◆ WORK INSTRUCTIONS ◆
What to return is the tail of the data, from the line that contains "- Données économiques et sociales" down to the last line, copied exactly.

◆ SUPPLIED DATA ◆

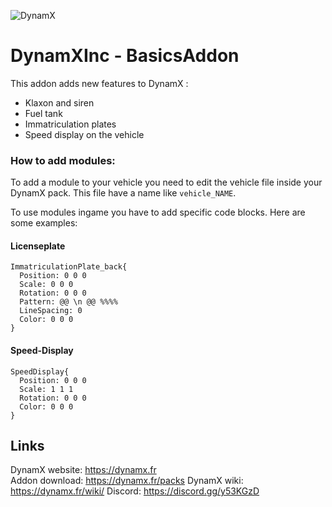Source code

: ![DynamX](https://dynamx.fr/img/head-logo.png)
# DynamXInc - BasicsAddon 

This addon adds new features to DynamX :
- Klaxon and siren
- Fuel tank
- Immatriculation plates
- Speed display on the vehicle

### How to add modules:

To add a module to your vehicle you need to edit the vehicle file inside your DynamX pack.
This file have a name like `vehicle_NAME`.

To use modules ingame you have to add specific code blocks.
Here are some examples:

#### Licenseplate
```
ImmatriculationPlate_back{
  Position: 0 0 0
  Scale: 0 0 0
  Rotation: 0 0 0
  Pattern: @@ \n @@ %%%%
  LineSpacing: 0
  Color: 0 0 0
}
```

#### Speed-Display
```
SpeedDisplay{
  Position: 0 0 0
  Scale: 1 1 1
  Rotation: 0 0 0
  Color: 0 0 0
}
```

## Links
DynamX website: https://dynamx.fr  
Addon download: https://dynamx.fr/packs
DynamX wiki: https://dynamx.fr/wiki/
Discord: https://discord.gg/y53KGzD 
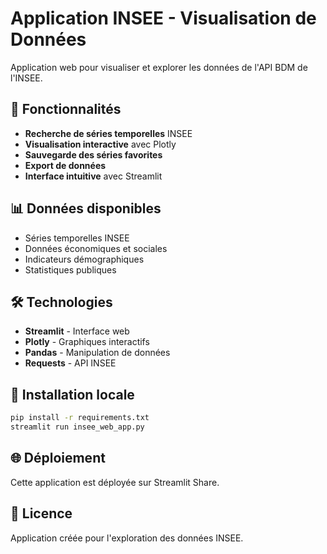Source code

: # Application INSEE - Visualisation de Données

Application web pour visualiser et explorer les données de l'API BDM de l'INSEE.

## 🚀 Fonctionnalités

- **Recherche de séries temporelles** INSEE
- **Visualisation interactive** avec Plotly
- **Sauvegarde des séries favorites**
- **Export de données**
- **Interface intuitive** avec Streamlit

## 📊 Données disponibles

- Séries temporelles INSEE
- Données économiques et sociales
- Indicateurs démographiques
- Statistiques publiques

## 🛠️ Technologies

- **Streamlit** - Interface web
- **Plotly** - Graphiques interactifs
- **Pandas** - Manipulation de données
- **Requests** - API INSEE

## 🔧 Installation locale

```bash
pip install -r requirements.txt
streamlit run insee_web_app.py
```

## 🌐 Déploiement

Cette application est déployée sur Streamlit Share.

## 📝 Licence

Application créée pour l'exploration des données INSEE.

◆ EXERCISE OUTPUT ◆
- Données économiques et sociales
- Indicateurs démographiques
- Statistiques publiques

## 🛠️ Technologies

- **Streamlit** - Interface web
- **Plotly** - Graphiques interactifs
- **Pandas** - Manipulation de données
- **Requests** - API INSEE

## 🔧 Installation locale

```bash
pip install -r requirements.txt
streamlit run insee_web_app.py
```

## 🌐 Déploiement

Cette application est déployée sur Streamlit Share.

## 📝 Licence

Application créée pour l'exploration des données INSEE.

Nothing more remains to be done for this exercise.